The major activity for their final full day in space involved Aldrin’s third spacewalk, conducted in the Gemini hatch, to perform more ultraviolet photography and to jettison unused equipment. The spacewalk lasted one hour, 11 minutes, bringing Aldrin’s total spacewalk time to a then-record five hours, 48 minutes. It seemed like the problems encountered during previous Gemini spacewalks were overcome. Aldrin attributed his success to his neutral buoyancy training, a methodology still in use today, and to adequate restraint systems.
The following morning, Lovell and Aldrin prepared their spacecraft for the trip back to Earth. At the end of their 59th revolution, they fired Gemini XII’s retrorockets to bring them out of orbit. The spacecraft’s onboard computer guided them to a splashdown only three miles from the planned target and within sight of the prime recovery ship the USS Wasp (CVS-18). The last flight of the Gemini program lasted 94 hours, 34 minutes. Lovell and Aldrin elected to exit their spacecraft in the water and onto a life raft. Rescue crews hoisted them aboard a helicopter that flew them to the deck of the carrier about 30 minutes after splashdown for a celebratory welcome reception. Sailors later hoisted the Gemini XII spacecraft onto the ship. The next day, the astronauts flew by helicopter back to NASA’s Kennedy Space Center in Florida for several days of debriefings before returning to Houston’s Ellington Air Force Base near MSC for reunions with their families. After his two Gemini missions, Lovell was now the world’s most space-traveled man, having spent a total of 18 days in space.

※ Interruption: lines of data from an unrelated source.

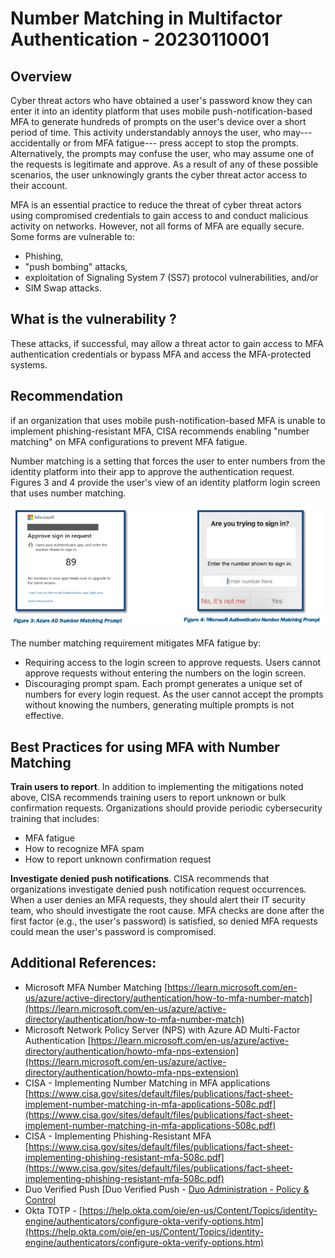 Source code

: # Number Matching in Multifactor Authentication - 20230110001

## Overview
Cyber threat actors who have obtained a user's password know they can enter it into an identity platform that uses mobile push-notification-based MFA to generate hundreds of prompts on the user's device over a short period of time.  This activity understandably annoys the user, who may---accidentally or from MFA fatigue--- press accept to stop the prompts. Alternatively, the prompts may confuse the user, who may assume one of the requests is legitimate and approve. As a result of any of these possible scenarios, the user unknowingly grants the cyber threat actor access to their account.

MFA is an essential practice to reduce the threat of cyber threat actors using compromised credentials to gain access to and conduct malicious activity on networks. However, not all forms of MFA are equally secure. Some forms are vulnerable to: 

- Phishing, 
- "push bombing" attacks, 
- exploitation of Signaling System 7 (SS7) protocol vulnerabilities, and/or 
- SIM Swap attacks. 

## What is the vulnerability ?
These attacks, if successful, may allow a threat actor to gain access to MFA authentication credentials or bypass MFA and access the MFA-protected systems.

## Recommendation
if an organization that uses mobile push-notification-based MFA is unable to implement phishing-resistant MFA, CISA recommends enabling "number matching" on MFA configurations to prevent MFA fatigue. 

Number matching is a setting that forces the user to enter numbers from the identity platform into their app to approve the authentication request.  Figures 3 and 4 provide the user's view of an identity platform login screen that uses number matching.

![](../images/2023-01-10_11-33%20MFA.png)

The number matching requirement mitigates MFA fatigue by: 

- Requiring access to the login screen to approve requests. Users cannot approve requests without entering the numbers on the login screen. 
- Discouraging prompt spam. Each prompt generates a unique set of numbers for every login request. As the user cannot accept the prompts without knowing the numbers, generating multiple prompts is not effective.

## Best Practices for using MFA with Number Matching 

**Train users to report**. In addition to implementing the mitigations noted above, CISA recommends training users to report unknown or bulk confirmation requests. Organizations should provide periodic cybersecurity training that includes: 

- MFA fatigue 
- How to recognize MFA spam 
- How to report unknown confirmation request 

**Investigate denied push notifications**. CISA recommends that organizations investigate denied push notification request occurrences. When a user denies an MFA requests, they should alert their IT security team, who should investigate the root cause. MFA checks are done after the first factor (e.g., the user's password) is satisfied, so denied MFA requests could mean the user's password is compromised.

## Additional References:
* Microsoft MFA Number Matching [https://learn.microsoft.com/en-us/azure/active-directory/authentication/how-to-mfa-number-match](https://learn.microsoft.com/en-us/azure/active-directory/authentication/how-to-mfa-number-match)
* Microsoft Network Policy Server (NPS) with Azure AD Multi-Factor Authentication [https://learn.microsoft.com/en-us/azure/active-directory/authentication/howto-mfa-nps-extension](https://learn.microsoft.com/en-us/azure/active-directory/authentication/howto-mfa-nps-extension)
* CISA - Implementing Number Matching in MFA applications [https://www.cisa.gov/sites/default/files/publications/fact-sheet-implement-number-matching-in-mfa-applications-508c.pdf](https://www.cisa.gov/sites/default/files/publications/fact-sheet-implement-number-matching-in-mfa-applications-508c.pdf)
* CISA - Implementing Phishing-Resistant MFA [https://www.cisa.gov/sites/default/files/publications/fact-sheet-implementing-phishing-resistant-mfa-508c.pdf](https://www.cisa.gov/sites/default/files/publications/fact-sheet-implementing-phishing-resistant-mfa-508c.pdf)
* Duo Verified Push [Duo Verified Push - [Duo Administration - Policy & Control](https://duo.com/docs/policy#verified-push)
* Okta TOTP - [https://help.okta.com/oie/en-us/Content/Topics/identity-engine/authenticators/configure-okta-verify-options.htm](https://help.okta.com/oie/en-us/Content/Topics/identity-engine/authenticators/configure-okta-verify-options.htm) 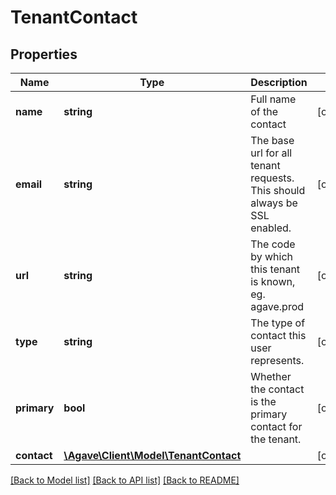 # TenantContact

## Properties
Name | Type | Description | Notes
------------ | ------------- | ------------- | -------------
**name** | **string** | Full name of the contact | [optional] 
**email** | **string** | The base url for all tenant requests. This should always be SSL enabled. | [optional] 
**url** | **string** | The code by which this tenant is known, eg. agave.prod | [optional] 
**type** | **string** | The type of contact this user represents. | [optional] 
**primary** | **bool** | Whether the contact is the primary contact for the tenant. | [optional] 
**contact** | [**\Agave\Client\Model\TenantContact**](TenantContact.md) |  | [optional] 

[[Back to Model list]](../README.md#documentation-for-models) [[Back to API list]](../README.md#documentation-for-api-endpoints) [[Back to README]](../README.md)


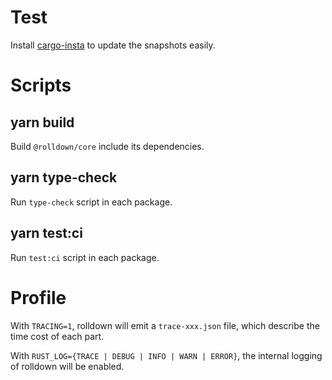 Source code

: # Test

Install [cargo-insta](https://crates.io/crates/cargo-insta) to update the snapshots easily.

# Scripts

## yarn build

Build `@rolldown/core` include its dependencies.

## yarn type-check

Run `type-check` script in each package.

## yarn test:ci

Run `test:ci` script in each package.

# Profile

With `TRACING=1`, rolldown will emit a `trace-xxx.json` file, which describe the time cost of each part.

With `RUST_LOG={TRACE | DEBUG | INFO | WARN | ERROR}`, the internal logging of rolldown will be enabled.
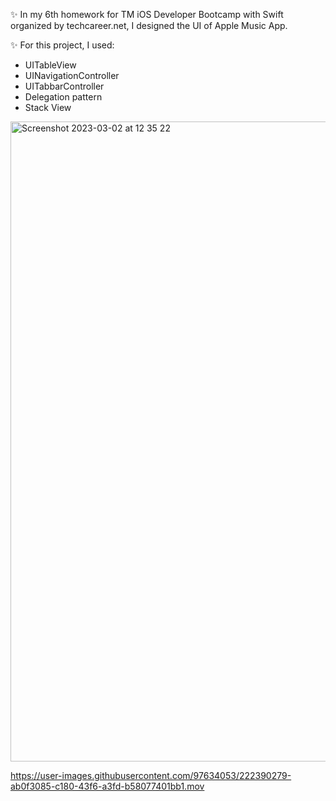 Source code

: ✨ In my 6th homework for TM iOS Developer Bootcamp with Swift organized by techcareer.net, I designed the UI of Apple Music App.

✨ For this project, I used:

  - UITableView
  - UINavigationController
  - UITabbarController
  - Delegation pattern
  - Stack View

<img width="1024" alt="Screenshot 2023-03-02 at 12 35 22" src="https://user-images.githubusercontent.com/97634053/222389681-14cf9c4a-477b-4d5d-a8f0-5188f1857c54.png">

https://user-images.githubusercontent.com/97634053/222390279-ab0f3085-c180-43f6-a3fd-b58077401bb1.mov

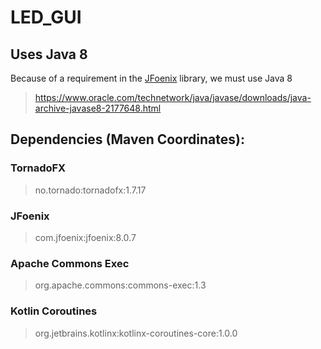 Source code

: # LED_GUI

## Uses Java 8
Because of a requirement in the [JFoenix](https://github.com/jfoenixadmin/JFoenix) library, we must use Java 8
> https://www.oracle.com/technetwork/java/javase/downloads/java-archive-javase8-2177648.html

## Dependencies (Maven Coordinates):

### TornadoFX

> no.tornado:tornadofx:1.7.17

### JFoenix

> com.jfoenix:jfoenix:8.0.7

### Apache Commons Exec

> org.apache.commons:commons-exec:1.3

### Kotlin Coroutines

> org.jetbrains.kotlinx:kotlinx-coroutines-core:1.0.0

Outside MSC’s nine-story Project Management Building, security guards lowered the U.S. flag and Gemini program pennant for the last time following the Gemini XII splashdown. The flag and pennant were carried aboard the Gemini 3 mission in March 1965 by Virgil I. “Gus” Grissom and John W. Young and flew on the MSC flagstaff around the clock during every subsequent Gemini mission. The flag and pennant were retired and displayed in the MSC Auditorium lobby.
The splashdown of Gemini XII ended the highly-successful Gemini program. Ten crewed missions were flown in 20 months, and although some encountered technical issues, all the major program objectives were accomplished, paving the way for the Apollo program and the first Moon landing less than three years later. On Nov. 23, Lovell and Aldrin summarized their mission, including narrating a film of their flight, to assembled reporters during a two-hour press conference in MSC’s main auditorium.
The Gemini XII spacecraft is on display at the Adler Planetarium in Chicago.